A closed system drug transfer device or "CSTD" is a drug transfer device that mechanically prohibits the transfer of environmental contaminants into a system and the escape of hazardous drug or vapor concentrations outside the system. Open versus closed systems are commonly applied in medical devices to maintain the sterility of a fluid pathway. CSTDs work by preventing the uncontrolled inflow and outflow of contaminants and drugs, preserving the quality of solution to be infused into a patient. Theoretically, CSTDs should enable complete protection to healthcare workers in managing hazardous drugs, but possibly due to improper handling or incomplete product design, contaminants can still be detected despite use of CSTDs.

==Medical use==
Hazardous drugs are often used for patients with cancer. For example, chemotherapy agents are routinely used in the treatment of cancer. However, chemotherapy can be dangerous to a person even if they don't have cancer, as chemotherapy often indiscriminately affects both healthy and cancerous cells. For the healthcare worker tasked with preparing hazardous medications like chemotherapy, manipulation of these agents presents a substantial risk; for example, it may negatively affect their fertility, increase their risk of developing certain cancers themselves, or have unwelcome effects on fetuses. As an addition to standard safe handling practices, CSTDs are devices that are designed to additionally limit exposure of hazardous drugs to the personnel that manipulate them.

==Efficacy==
Investment and interests in CSTDs continue to grow over the past decade as concerns of Occupational Safety and Health (OSH), together with increased awareness of drug risks have pushed the market to explore better options for handling hazardous materials. A Cochrane review found "no evidence for or against adding CSTD to safe handling of hazardous medicines" based on a review of 23 studies, but acknowledged that the studies did not use randomised controlled trials nor evaluate the value of treatment. CSTDs used in this study include PhaSeal, Tevadaptor and SpikeSwan. It remains that new solutions to increasing safety of handling hazardous drugs have to be developed. Conceptually, through operating in a closed system, CSTDs should significantly reduce risks to nurses.

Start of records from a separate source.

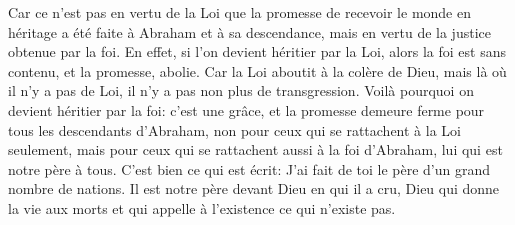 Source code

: Car ce n’est pas en vertu de la Loi
		que la promesse de recevoir le monde en héritage
		a été faite à Abraham et à sa descendance,
	mais en vertu de la justice obtenue par la foi.
En effet, si l’on devient héritier par la Loi,
	alors la foi est sans contenu, et la promesse, abolie.
Car la Loi aboutit à la colère de Dieu,
	mais là où il n’y a pas de Loi, il n’y a pas non plus de transgression.
Voilà pourquoi on devient héritier par la foi:
	c’est une grâce,
	et la promesse demeure ferme pour tous les descendants d’Abraham,
	non pour ceux qui se rattachent à la Loi seulement,
	mais pour ceux qui se rattachent aussi à la foi d’Abraham,
	lui qui est notre père à tous.
C’est bien ce qui est écrit:
	J’ai fait de toi le père d’un grand nombre de nations.
Il est notre père devant Dieu en qui il a cru,
	Dieu qui donne la vie aux morts
	et qui appelle à l’existence ce qui n’existe pas.
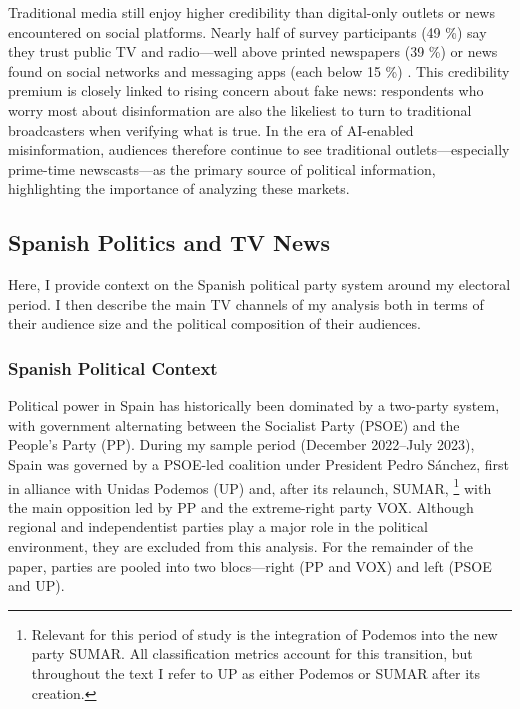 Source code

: \documentclass[12pt]{article}
\begin{document}
	
	

	
	
Traditional media still enjoy higher credibility than digital-only outlets or news encountered on social platforms. Nearly half  of survey participants (49 \%) say they trust public TV and radio—well above printed newspapers (39 \%) or news found on social networks and messaging apps (each below 15 \%) \citep{eurobarometer2022}. This credibility premium is closely linked to rising concern about fake news: respondents who worry most about disinformation are also the likeliest to turn to traditional broadcasters when verifying what is true. In the era of AI-enabled misinformation, audiences therefore continue to see traditional outlets—especially prime-time newscasts—as the primary source of political information, highlighting the importance of analyzing these markets. 
	
	
	
	
	
	
	\subsection{Spanish Politics and TV News}
	
	
	
Here, I provide context on the Spanish political party system around my electoral period. I then describe the main TV channels of my analysis both in terms of their audience size and  the political composition of their audiences. 

	
	
	
	\subsubsection*{Spanish Political Context}
	

	

	
	
	Political power in Spain has historically been dominated by a two-party system, with government alternating between the Socialist Party (PSOE) and the People’s Party (PP). During my sample period (December 2022–July 2023), Spain was governed by a PSOE-led coalition under President Pedro Sánchez, first in alliance with Unidas Podemos (UP) and, after its relaunch, SUMAR, \footnote{Relevant for this period of study is the integration of Podemos into the new party SUMAR. All classification metrics account for this transition, but throughout the text I refer to UP as either Podemos or SUMAR after its creation.} with the main opposition led by PP and the extreme-right party VOX. Although regional and independentist parties play a major role in the political environment, they are excluded from this analysis. For the remainder of the paper, parties are pooled into two blocs—right (PP and VOX) and left (PSOE and UP).
	
\end{document}
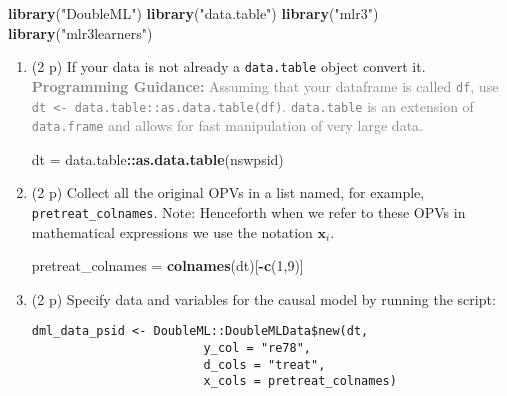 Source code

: \documentclass[
]{article}
\newenvironment{Shaded}{\begin{snugshade}}{\end{snugshade}}
\newcommand{\DecValTok}[1]{\textcolor[rgb]{0.00,0.00,0.81}{#1}}
\newcommand{\FunctionTok}[1]{\textcolor[rgb]{0.13,0.29,0.53}{\textbf{#1}}}
\newcommand{\NormalTok}[1]{#1}
\newcommand{\OtherTok}[1]{\textcolor[rgb]{0.56,0.35,0.01}{#1}}
\newcommand{\SpecialCharTok}[1]{\textcolor[rgb]{0.81,0.36,0.00}{\textbf{#1}}}
\newcommand{\StringTok}[1]{\textcolor[rgb]{0.31,0.60,0.02}{#1}}
\begin{document}
\begin{enumerate}
\begin{Shaded}
\begin{Highlighting}[]
\FunctionTok{library}\NormalTok{(}\StringTok{"DoubleML"}\NormalTok{)}
\FunctionTok{library}\NormalTok{(}\StringTok{"data.table"}\NormalTok{)}
\FunctionTok{library}\NormalTok{(}\StringTok{"mlr3"}\NormalTok{)}
\FunctionTok{library}\NormalTok{(}\StringTok{"mlr3learners"}\NormalTok{)}
\end{Highlighting}
\end{Shaded}

  \begin{enumerate}
  \def\labelenumii{\alph{enumii}.}
  \setcounter{enumii}{1}
  \item
    (2 p) If your data is not already a \texttt{data.table} object
    convert it.
    \textcolor{gray}{\textbf{Programming Guidance:} Assuming that your dataframe is called \texttt{df}, use \texttt{dt <- data.table::as.data.table(df)}. \texttt{data.table} is an extension of \texttt{data.frame} and allows for fast manipulation of very large data.}

\begin{Shaded}
\begin{Highlighting}[]
\NormalTok{dt }\OtherTok{=}\NormalTok{ data.table}\SpecialCharTok{::}\FunctionTok{as.data.table}\NormalTok{(nswpsid)}
\end{Highlighting}
\end{Shaded}
  \item
    (2 p) Collect all the original OPVs in a list named, for example,
    \texttt{pretreat\_colnames}. Note: Henceforth when we refer to these
    OPVs in mathematical expressions we use the notation
    \(\mathbf{x}_{i}\).

\begin{Shaded}
\begin{Highlighting}[]
\NormalTok{pretreat\_colnames }\OtherTok{=} \FunctionTok{colnames}\NormalTok{(dt)[}\SpecialCharTok{{-}}\FunctionTok{c}\NormalTok{(}\DecValTok{1}\NormalTok{,}\DecValTok{9}\NormalTok{)] }
\end{Highlighting}
\end{Shaded}
  \item
    (2 p) Specify data and variables for the causal model by running the
    script:\label{item:dml-data}

\begin{verbatim}
dml_data_psid <- DoubleML::DoubleMLData$new(dt,
                        y_col = "re78",
                        d_cols = "treat",
                        x_cols = pretreat_colnames)
\end{verbatim}


\end{enumerate}
\end{enumerate}
\end{document}
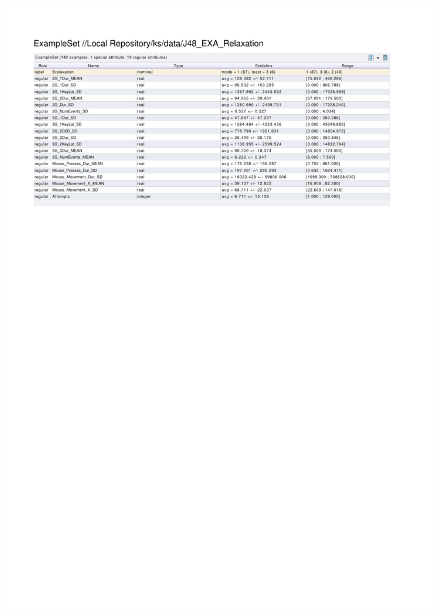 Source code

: \begin{figure}[htp]
  \centerline{\includegraphics[trim=0 560 0 60,clip,width=16.09cm]{results/J48_EXA_Relaxation.pdf}} \caption{
} \label{J48_K_Relaxation}
\end{figure}

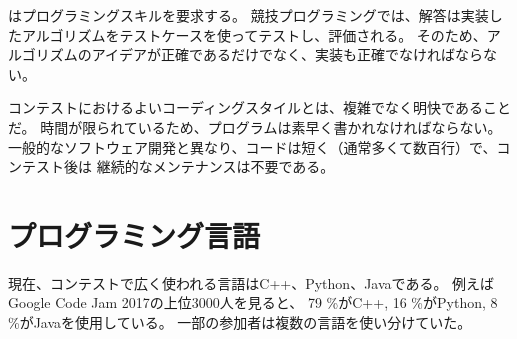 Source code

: はプログラミングスキルを要求する。
競技プログラミングでは、解答は実装したアルゴリズムをテストケースを使ってテストし、評価される。
そのため、アルゴリズムのアイデアが正確であるだけでなく、実装も正確でなければならない。

\begin{comment}
A good coding style in contests is
straightforward and concise.
Programs should be written quickly,
because there is not much time available.
Unlike in traditional software engineering,
the programs are short (usually at most some
hundreds of lines) and it is not needed to 
maintain them after the contest.
\end{comment}

コンテストにおけるよいコーディングスタイルとは、複雑でなく明快であることだ。
時間が限られているため、プログラムは素早く書かれなければならない。
一般的なソフトウェア開発と異なり、コードは短く（通常多くて数百行）で、コンテスト後は
継続的なメンテナンスは不要である。


\begin{comment}
\section{Programming languages}

\index{programming language}
\end{comment}

\section{プログラミング言語}


\begin{comment}
At the moment, the most popular programming
languages used in contests are C++, Python and Java.
For example, in Google Code Jam 2017,
among the best 3,000 participants,
79 \% used C++,
16 \% used Python and
8 \% used Java \cite{goo17}.
Some participants also used several languages.
\end{comment}

現在、コンテストで広く使われる言語はC++、Python、Javaである。
例えばGoogle Code Jam 2017の上位3000人を見ると、
79 \%がC++, 16 \%がPython, 8 \%がJavaを使用している。
一部の参加者は複数の言語を使い分けていた。

\begin{comment}
Many people think that C++ is the best choice
for a competitive programmer,
and C++ is nearly always available in
contest systems.
The benefits of using C++ are that
it is a very efficient language and
its standard library contains a 
large collection
of data structures and algorithms.
\end{comment}

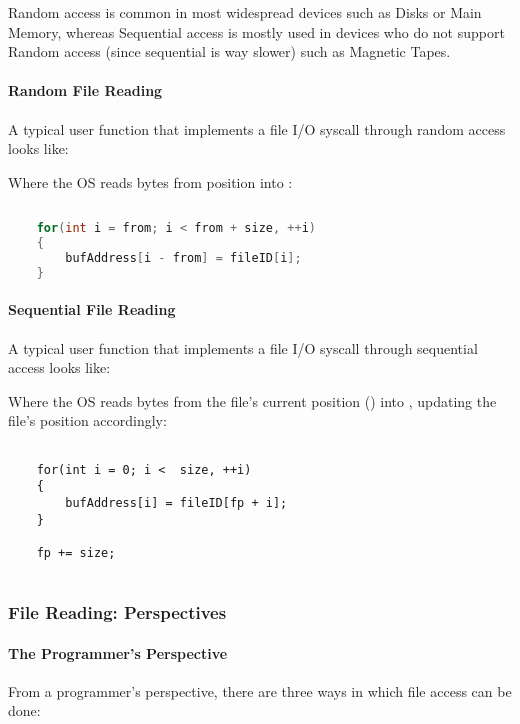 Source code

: \documentclass[openright, twoside]{report}
\theoremstyle{definition}
\theoremstyle{example}
\begin{document}
Random access is common in most widespread devices such as Disks or Main Memory, whereas 
Sequential access is mostly used in devices who do not support Random access   
(since sequential is way slower) such as Magnetic Tapes.

\paragraph{Random File Reading}
A typical user function that implements a file I/O syscall through random access looks like: 

\begin{center}
\end{center}

Where the OS reads  bytes from position  into :

\begin{lstlisting}[language = C++]
	
	for(int i = from; i < from + size, ++i) 
	{
		bufAddress[i - from] = fileID[i];
	}

\end{lstlisting}

\paragraph{Sequential File Reading}
A typical user function that implements a file I/O syscall through sequential access looks like: 

\begin{center}
\end{center}

Where the OS reads  bytes from the file's current position () into , 
updating the file's position accordingly:


\begin{lstlisting}
	
	for(int i = 0; i <  size, ++i)
	{
		bufAddress[i] = fileID[fp + i];
	}

	fp += size;
	
\end{lstlisting}

\subsubsection{File Reading: Perspectives}

\paragraph{The Programmer's Perspective}
From a programmer's perspective, there are three 
ways in which file access can be done:
\end{document}
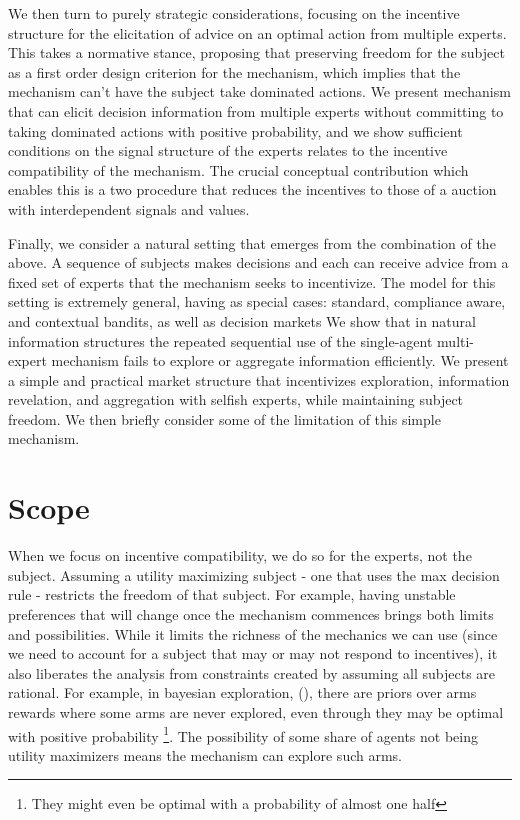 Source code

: We then turn to purely strategic considerations, focusing on the incentive structure for the elicitation of advice on an optimal action from multiple experts.
This takes a normative stance, proposing that preserving freedom for the subject as a first order design criterion for the mechanism, which implies that the mechanism can't have the subject take dominated actions.
We present mechanism that can elicit decision information from multiple experts without committing to taking dominated actions with positive probability, and we show sufficient conditions on the signal structure of the experts relates to the incentive compatibility of the mechanism.
The crucial conceptual contribution which enables this is a two procedure that reduces the incentives to those of a auction with interdependent signals and values. 


Finally, we consider a natural setting that emerges from the combination of the above. A sequence of subjects makes decisions and each can receive advice from a fixed set of experts that the mechanism seeks to incentivize.
The model for this setting is extremely general, having as special cases: standard, compliance aware, and contextual bandits, as well as decision markets
We show that in natural information structures the repeated sequential use of the single-agent multi-expert mechanism fails to explore or aggregate information efficiently.
We present a simple and practical market structure that incentivizes exploration, information revelation, and aggregation with selfish experts, while maintaining subject freedom. We then briefly consider some of the limitation of this simple mechanism.


\section{Scope}

When we focus on incentive compatibility, we do so for the experts, not the subject.
Assuming a utility maximizing subject - one that uses the max decision rule - restricts the freedom of that subject.
For example, having unstable preferences that will change once the mechanism commences brings both limits and possibilities.
While it limits the richness of the mechanics we can use (since we need to account for a subject that may or may not respond to incentives), it also liberates the analysis from constraints created by assuming all subjects are rational.
For example, in bayesian  exploration, (\cite{mansour2015bayesian}), there are priors over arms rewards where some arms are never explored, even through they may be optimal with positive probability \footnote{They might even be optimal with a probability of almost one half}. The possibility of some share of agents not being utility maximizers means the mechanism can explore such arms.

However, the robustness of product design and extent of proper usage by nurses affects the efficacy of the CSTD in achieving OSH.

==History==
The first FDA-approved CSTD was in 1998, called PhaSeal. Since that time, many other CSTD products have been developed in the United States. MD Anderson hospital was the first hospital in the United States to widely implement CSTD technology.

==Definition==
The definition of a closed system drug transfer device was first published in an alert warning released by the American National Institute for Occupational Safety and Health (NIOSH). This warning was issued in relation to studies that showed a correlation between working with or near hazardous drugs in a health care environment and the increased risk of developing skin rashes, infertility, miscarriage and infant birth defects, as well as the possibility of developing leukemia and other forms of cancer. This NIOSH alert recommended that a closed system drug transfer device be used whenever hazardous drugs were to be handled.

===NIOSH===
NIOSH, in response to the need for a working model as to what a "closed system" and what a "closed system drug transfer device" was, provided the following definition:

"A drug transfer device that mechanically prohibits the transfer of environmental contaminants into the system and the escape of the hazardous drug or vapor concentrations outside the system".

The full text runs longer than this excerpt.